_REQUIREMENT_
Copy out every line from the records that includes "image".

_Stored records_

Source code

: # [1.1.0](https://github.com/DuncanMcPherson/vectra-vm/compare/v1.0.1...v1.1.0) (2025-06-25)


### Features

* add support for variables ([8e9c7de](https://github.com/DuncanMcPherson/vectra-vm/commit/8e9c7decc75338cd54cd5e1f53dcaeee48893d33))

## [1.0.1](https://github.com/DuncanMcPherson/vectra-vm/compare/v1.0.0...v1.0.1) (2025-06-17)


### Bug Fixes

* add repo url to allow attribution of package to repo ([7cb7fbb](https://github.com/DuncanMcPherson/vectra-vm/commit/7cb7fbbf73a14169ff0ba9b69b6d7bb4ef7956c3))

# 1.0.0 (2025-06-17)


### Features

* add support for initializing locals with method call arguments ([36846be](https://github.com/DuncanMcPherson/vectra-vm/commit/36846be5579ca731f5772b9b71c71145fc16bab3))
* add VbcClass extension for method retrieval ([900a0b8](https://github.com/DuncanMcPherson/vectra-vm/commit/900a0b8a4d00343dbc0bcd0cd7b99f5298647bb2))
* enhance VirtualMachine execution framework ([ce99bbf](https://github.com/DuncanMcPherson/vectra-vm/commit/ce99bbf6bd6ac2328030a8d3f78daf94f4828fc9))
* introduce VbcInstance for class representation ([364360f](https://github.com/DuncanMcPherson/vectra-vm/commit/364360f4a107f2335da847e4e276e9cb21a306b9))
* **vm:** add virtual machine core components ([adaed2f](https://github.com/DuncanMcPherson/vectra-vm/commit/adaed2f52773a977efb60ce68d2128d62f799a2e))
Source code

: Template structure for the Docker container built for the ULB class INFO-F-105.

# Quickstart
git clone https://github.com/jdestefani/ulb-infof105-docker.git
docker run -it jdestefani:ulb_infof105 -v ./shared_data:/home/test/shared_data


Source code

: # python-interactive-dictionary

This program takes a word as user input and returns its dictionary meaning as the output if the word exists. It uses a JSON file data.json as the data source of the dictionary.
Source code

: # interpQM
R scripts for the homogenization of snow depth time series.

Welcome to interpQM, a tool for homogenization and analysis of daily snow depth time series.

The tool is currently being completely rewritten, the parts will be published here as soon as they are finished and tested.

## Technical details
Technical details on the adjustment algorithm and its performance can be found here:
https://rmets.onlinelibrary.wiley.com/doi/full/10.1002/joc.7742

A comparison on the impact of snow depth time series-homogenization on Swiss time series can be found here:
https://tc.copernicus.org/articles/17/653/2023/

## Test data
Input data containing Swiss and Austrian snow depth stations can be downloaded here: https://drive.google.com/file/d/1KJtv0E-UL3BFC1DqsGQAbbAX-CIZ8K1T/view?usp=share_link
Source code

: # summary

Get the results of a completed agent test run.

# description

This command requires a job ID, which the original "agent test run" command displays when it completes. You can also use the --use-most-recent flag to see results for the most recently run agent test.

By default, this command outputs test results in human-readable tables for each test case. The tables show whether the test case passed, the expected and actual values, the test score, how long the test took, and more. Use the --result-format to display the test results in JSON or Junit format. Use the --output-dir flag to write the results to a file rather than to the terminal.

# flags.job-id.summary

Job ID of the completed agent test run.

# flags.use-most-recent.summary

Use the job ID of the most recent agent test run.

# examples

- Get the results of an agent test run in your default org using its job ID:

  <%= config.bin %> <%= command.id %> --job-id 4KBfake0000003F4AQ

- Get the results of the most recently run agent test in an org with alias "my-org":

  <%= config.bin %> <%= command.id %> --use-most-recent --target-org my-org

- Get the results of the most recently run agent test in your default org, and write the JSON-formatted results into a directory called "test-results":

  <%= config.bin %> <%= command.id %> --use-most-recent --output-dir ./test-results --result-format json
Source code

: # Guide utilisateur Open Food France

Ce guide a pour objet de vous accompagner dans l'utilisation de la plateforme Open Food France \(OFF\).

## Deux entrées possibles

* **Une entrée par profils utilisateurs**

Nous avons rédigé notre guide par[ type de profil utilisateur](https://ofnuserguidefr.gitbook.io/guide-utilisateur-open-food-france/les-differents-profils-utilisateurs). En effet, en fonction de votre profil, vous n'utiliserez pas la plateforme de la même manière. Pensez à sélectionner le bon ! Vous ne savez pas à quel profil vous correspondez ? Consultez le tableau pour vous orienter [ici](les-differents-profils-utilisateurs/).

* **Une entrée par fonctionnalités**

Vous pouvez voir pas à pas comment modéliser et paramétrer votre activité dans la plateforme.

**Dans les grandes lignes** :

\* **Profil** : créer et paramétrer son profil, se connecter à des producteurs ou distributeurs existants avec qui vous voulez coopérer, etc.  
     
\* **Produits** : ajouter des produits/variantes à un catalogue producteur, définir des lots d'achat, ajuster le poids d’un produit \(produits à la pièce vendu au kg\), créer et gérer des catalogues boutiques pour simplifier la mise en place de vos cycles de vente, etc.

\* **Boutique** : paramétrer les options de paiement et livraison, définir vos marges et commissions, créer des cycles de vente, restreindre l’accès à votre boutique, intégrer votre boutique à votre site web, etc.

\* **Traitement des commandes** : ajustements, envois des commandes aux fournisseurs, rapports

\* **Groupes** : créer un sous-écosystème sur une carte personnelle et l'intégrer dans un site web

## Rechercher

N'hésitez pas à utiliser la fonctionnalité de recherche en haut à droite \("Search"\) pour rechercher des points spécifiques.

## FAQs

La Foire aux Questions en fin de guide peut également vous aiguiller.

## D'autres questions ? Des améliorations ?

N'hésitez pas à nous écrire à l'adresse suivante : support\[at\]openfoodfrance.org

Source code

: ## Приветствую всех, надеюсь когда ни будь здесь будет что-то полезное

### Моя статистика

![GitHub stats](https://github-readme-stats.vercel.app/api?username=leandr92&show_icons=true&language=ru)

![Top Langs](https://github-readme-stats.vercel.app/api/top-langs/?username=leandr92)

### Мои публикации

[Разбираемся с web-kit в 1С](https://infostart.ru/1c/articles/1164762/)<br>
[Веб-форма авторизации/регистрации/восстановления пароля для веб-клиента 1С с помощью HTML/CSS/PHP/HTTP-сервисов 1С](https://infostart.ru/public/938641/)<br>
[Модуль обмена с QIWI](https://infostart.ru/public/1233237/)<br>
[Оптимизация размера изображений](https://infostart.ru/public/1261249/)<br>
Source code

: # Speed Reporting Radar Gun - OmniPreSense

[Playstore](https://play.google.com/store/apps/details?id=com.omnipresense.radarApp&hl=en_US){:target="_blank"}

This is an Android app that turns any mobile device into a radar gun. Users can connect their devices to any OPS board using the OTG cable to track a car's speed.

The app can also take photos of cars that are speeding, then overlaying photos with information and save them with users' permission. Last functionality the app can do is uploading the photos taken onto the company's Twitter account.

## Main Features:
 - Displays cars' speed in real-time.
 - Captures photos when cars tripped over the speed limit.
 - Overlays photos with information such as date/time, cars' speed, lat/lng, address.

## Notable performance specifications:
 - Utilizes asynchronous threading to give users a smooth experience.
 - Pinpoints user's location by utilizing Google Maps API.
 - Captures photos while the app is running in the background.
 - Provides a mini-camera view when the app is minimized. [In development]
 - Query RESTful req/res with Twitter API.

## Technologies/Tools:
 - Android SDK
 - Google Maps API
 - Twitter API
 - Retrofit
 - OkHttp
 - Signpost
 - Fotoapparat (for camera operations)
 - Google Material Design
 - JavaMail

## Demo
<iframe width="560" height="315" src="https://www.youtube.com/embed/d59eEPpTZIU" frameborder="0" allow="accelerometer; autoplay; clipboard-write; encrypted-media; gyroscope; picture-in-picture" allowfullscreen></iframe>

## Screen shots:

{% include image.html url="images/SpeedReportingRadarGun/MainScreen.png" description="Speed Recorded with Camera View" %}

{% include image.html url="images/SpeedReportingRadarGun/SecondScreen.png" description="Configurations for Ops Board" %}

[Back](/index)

_RESPONSE TO THE EXERCISE_
{% include image.html url="images/SpeedReportingRadarGun/MainScreen.png" description="Speed Recorded with Camera View" %}
{% include image.html url="images/SpeedReportingRadarGun/SecondScreen.png" description="Configurations for Ops Board" %}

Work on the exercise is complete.